Avant d’aborder plus particulièrement la partie cinéma du festival, pouvez-vous nous présenter en quelques mots cet évènement culturel qu’est Un Week-end à l’Est

 C’est un festival parisien et pluridisciplinaire qui fêtera sa neuvième édition, du 18 novembre au 1er décembre prochains. Chaque année, un pays de l’Est est mis à l’honneur à travers une grande ville. Après Varsovie, Kyiv, Budapest, Belgrade, Sofia, Odessa, Tbsilissi et Erevan, c’est Bucarest qui sera célébrée cette année ! Lors de nombreux événements, nous souhaitons faire découvrir la culture d’un pays et ses artistes. Pendant plus de 10 jours, nous proposons des rencontres pour explorer la littérature, la musique, la danse et le cinéma. L’occasion de découvrir aussi des photographes et artistes grâce à un parcours d’arts visuels dans des galeries. Un Week-end à l’Est se déploie dans le 6e arrondissement de Paris, avec quelques lieux emblématiques comme la Librairie polonaise, le Théâtre de l’Odéon, le Christine Cinéma Club ou encore les Beaux-Arts. C’est un festival très accessible, avec beaucoup de rencontres en entrée libre, seuls quelques spectacles et le cinéma sont payants. Côté public, nous n’accueillons pas seulement la communauté du pays invité, mais aussi tous les parisiennes et parisiens. L’idée étant de créer un pont entre l’Est et l’Ouest, de croiser la culture du pays invité et la culture française. La manifestation dure bien plus qu’un week-end. Avec le succès, on est passé de trois jours pour la 1ère édition à presque quinze jours aujourd’hui pour toucher un public plus large et investir d’autres lieux.

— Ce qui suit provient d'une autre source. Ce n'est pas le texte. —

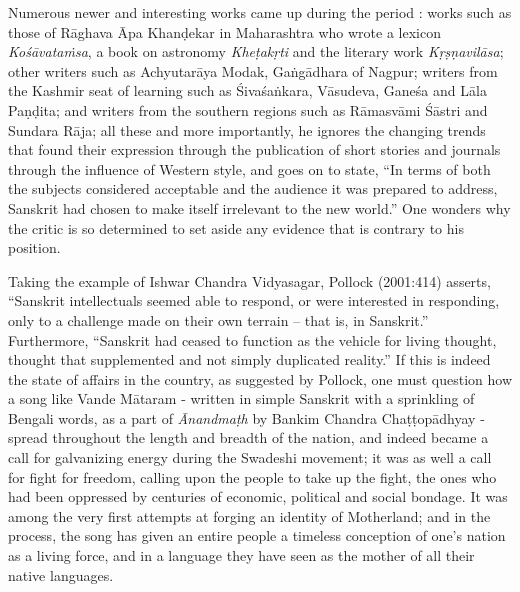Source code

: Numerous newer and interesting works came up during the period : works such as those of Rāghava Āpa Khanḍekar in Maharashtra who wrote  a lexicon {\sl Kośāvataṁsa}, a book on astronomy {\sl Kheṭakṛti} and the literary work {\sl Kṛṣṇavilāsa}; other writers such as Achyutarāya Modak, Gaṅgādhara of Nagpur; writers from the Kashmir seat of learning such as Śivaśaṅkara, Vāsudeva, Ganeśa and Lāla Paṇḍita; and writers from the southern regions such as Rāmasvāmi Śāstri and  Sundara Rāja; all these and more importantly, he ignores the changing trends that found their expression through the publication of short stories and journals through the influence of Western style, and goes on to state, “In terms of both the subjects considered acceptable and the audience it was prepared to address, Sanskrit had chosen to make itself irrelevant to the new world.” One wonders why the critic is so determined to set aside any evidence that is contrary to his position.

Taking the example of Ishwar Chandra Vidyasagar, Pollock (2001:414) asserts, “Sanskrit intellectuals seemed able to respond, or were interested in responding, only to a challenge made on their own terrain – that is, in Sanskrit.” Furthermore, “Sanskrit had ceased to function as the vehicle for living thought, thought that supplemented and not simply duplicated reality.” If this is indeed the state of affairs in the country, as suggested by Pollock, one must question how a song like Vande Mātaram - written in simple Sanskrit with a sprinkling of Bengali words, as a part of {\sl Ānandmaṭh} by Bankim Chandra Chaṭṭopādhyay - spread throughout the length and breadth of the nation, and indeed became a call for galvanizing energy during the Swadeshi movement; it was as well a call for fight for freedom, calling upon the people to take up the fight, the ones who had been oppressed by centuries of economic, political and social bondage. It was among the very first attempts at forging an identity of Motherland; and in the process, the song has given an entire people a timeless conception of one’s nation as a living force, and in a language they have seen as the mother of all their native languages.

Comment s’intègre la programmation cinéma dans ce festival ? Il y a bien entendu des projections de film, des rencontres, mais aussi des liens avec d’autres événements culturels.

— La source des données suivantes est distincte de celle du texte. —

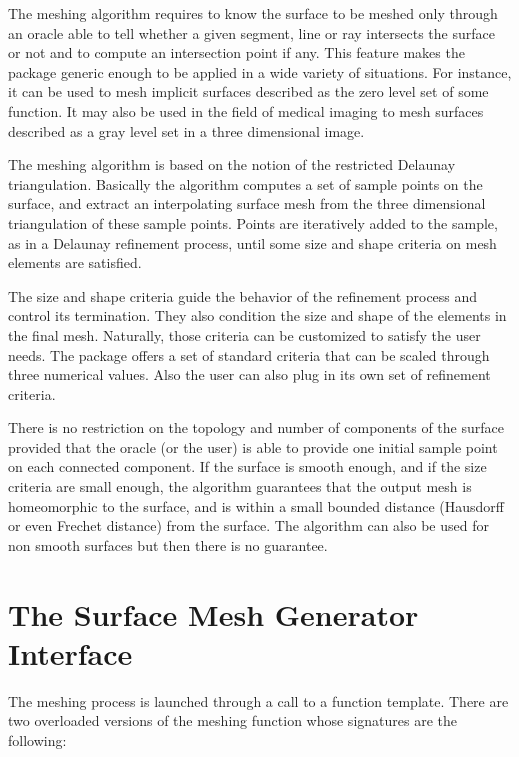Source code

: The meshing algorithm requires to know the surface to be meshed
only  through an oracle able to  tell whether a
given segment, line or ray intersects the surface or not
and to compute an intersection point if any.
This feature makes the package generic enough to be
applied in a wide variety of situations. For instance, it can be
used to mesh implicit surfaces described as the zero level set
of some function. It may also be used in the field of medical imaging
to mesh surfaces described as a gray
level set in a three dimensional image.


The meshing algorithm is based on the notion of the restricted
Delaunay triangulation. Basically the algorithm  computes a set of
sample points on the surface, and extract an interpolating 
surface mesh  from the three dimensional triangulation of these 
sample points. Points are iteratively added to the sample,
as in a Delaunay refinement process, until some size and shape
criteria on mesh elements are satisfied. 


The size and shape criteria guide the  behavior of
the refinement process and control its termination.
They also condition  the size and shape of the elements in the final
mesh. Naturally, those criteria can be customized to satisfy
the user needs. The  package offers
a set of standard criteria that can be scaled through
three numerical values. Also the user can also plug in its own 
set of refinement criteria.

There is no restriction on the topology and number of components
of the surface provided that the oracle (or the user)
is able to provide one initial sample point on each connected component.
If the surface is smooth enough, and if the size criteria are
small enough, the algorithm guarantees 
that the output mesh is homeomorphic to the
surface, and  is within a small bounded distance
(Hausdorff or even Frechet distance) from the surface.
The algorithm can also be used for non smooth surfaces
but then there is no guarantee. 




\section{The Surface Mesh Generator Interface\label{SurfaceMesher_section_interface}}

The meshing process is launched through a call to a function template.
There are two overloaded versions of the meshing function
whose signatures are the following:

Oui, il y a une volonté de transversalité et encore plus cette année avec notre parrain Cristian Mungiu. Il vient certes du cinéma mais il est pluridisciplinaire – comme le festival – dans son approche artistique. Auteur d’un roman sur sa grand-mère, Une vie roumaine édité l’an dernier, il est aussi photographe. Une exposition lui sera d’ailleurs consacrée à la galerie Paris Cinéma Club du 20 au 29 novembre. Ce sera l’un des temps forts du Week-end à l’Est avec une exposition très dense, découpée en près de vingt chapitres, pour une immersion dans la tête de Cristian Mungiu, avec plus de 200 photographies de sa collection personnelle, faites par l’artiste cinéaste. Il est très heureux d’être exposé pour la première fois, et à Paris.

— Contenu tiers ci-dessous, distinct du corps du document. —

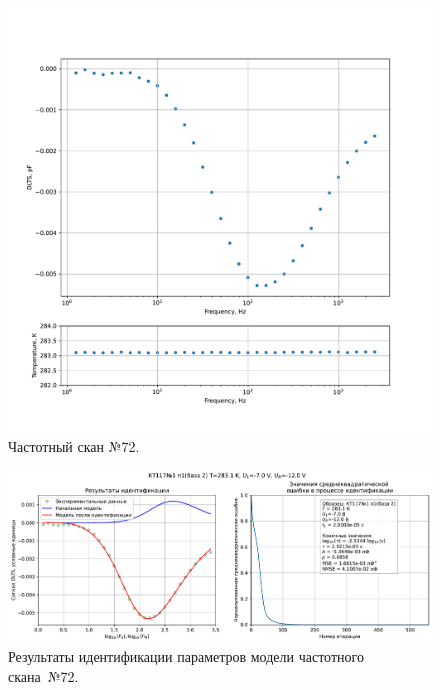 \begin{figure}[!ht]
    \centering
    \includegraphics[width=1\textwidth]{../plots/КТ117№1_п1(база 2)_2500Гц-1Гц_1пФ_+10С_-7В-12В_100мВ_20мкс_шаг_0,1.pdf}
    \caption{Частотный скан №72.}
    \label{pic:frequency_scan_72}
\end{figure}

\begin{figure}[!ht]
    \centering
    \includegraphics[width=1\textwidth]{../plots/КТ117№1_п1(база 2)_2500Гц-1Гц_1пФ_+10С_-7В-12В_100мВ_20мкс_шаг_0,1_model.pdf}
    \caption{Результаты идентификации параметров модели частотного скана~№72.}
    \label{pic:frequency_scan_model72}
\end{figure}

\pagebreak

Cette année, c’est la Roumanie qui est à l’honneur. En France, le cinéma roumain est surtout connu du grand public avec des réalisateurs du passé comme Lucian Pintilie (La Reconstitution, Le Chêne) et d’aujourd’hui comme Cristian Mungiu (4 mois, 3 semaines, 2 jours, RMN), mais sa production est beaucoup plus riche. Pouvez-vous nous présenter un peu plus ce cinéma ?

En neuf ans de festival, c’est la première fois que je me retrouve à faire des choix de programmation difficiles. En effet, le cinéma roumain est extrêmement riche. On y retrouve en effet les deux noms que vous avez cités, qui ont marqué l’histoire du cinéma roumain. La chute de la dictature de Ceaucescu en décembre 1989 a permis à une nouvelle génération de cinéastes d’émerger. Au début des années 2000, les cinéphiles du monde entier découvrent une nouvelle vague du cinéma roumain, incarnée notamment par un jeune cinéaste encore inconnu, Cristian Mungiu, qui obtient la Palme d’or à Cannes en 2007 avec son deuxième film 4 mois, 3 semaines, 2 jours – son premier film, inédit en France, sera présenté au Week-end à l’Est. Il y a eu aussi le succès critique et public du film de Corneliu Porumboiu, 12 h 08 à l’est de Bucarest, Caméra d’or à Cannes en 2006. D’autres cinéastes ont suivi comme Cristi Puiu ou Radu Jude – auquel le Centre Pompidou vient de consacrer une grande rétrospective au MK2 Bibliothèque.

Contes de l’âge d’or.

En tant que programmatrice, quelle a été votre ligne directrice pour la sélection des films présentés ?

 En effet, avec cette profusion de bons films roumains des deux dernières décennies, il a fallu trouver un angle pour la programmation. Quand j’ai demandé à Cristian Mungiu un conseil pour orienter mes choix, il n’a pas hésité à mettre en avant l’humour roumain. Il est au cœur de leur culture. Pendant la terrible dictature, c’était un moyen de résister et de survivre. Les cinéastes invités au Week-end à l’Est sont nés entre la fin des années 60 et des années 70. Ils ont vécu leur jeunesse sous le communisme. Dans Contes de l’âge d’or ou 12 h 08 à l’est de Bucarest, il est question de cette période – ou du retour sur cette époque – sur un ton tragi-comique. Avec les deux parties des Contes de l’âge d’or, Cristian Mungiu a souhaité rendre hommage au cinéma populaire avec deux films à sketches, qui sont vraiment du côté de la comédie, des légendes sur la dictature qui se racontent encore aujourd’hui… À l’instar des comédies italiennes des années 60-70, c’est un cinéma qui n’hésite pas à faire rire devant des situations dramatiques. Il y a un humour spécifiquement roumain, différent du nôtre. Ainsi, pour un même film, les spectateurs français ne rient pas toujours au même moment que les spectateurs roumains. La perception diffère, bien entendu, selon le vécu de chacun.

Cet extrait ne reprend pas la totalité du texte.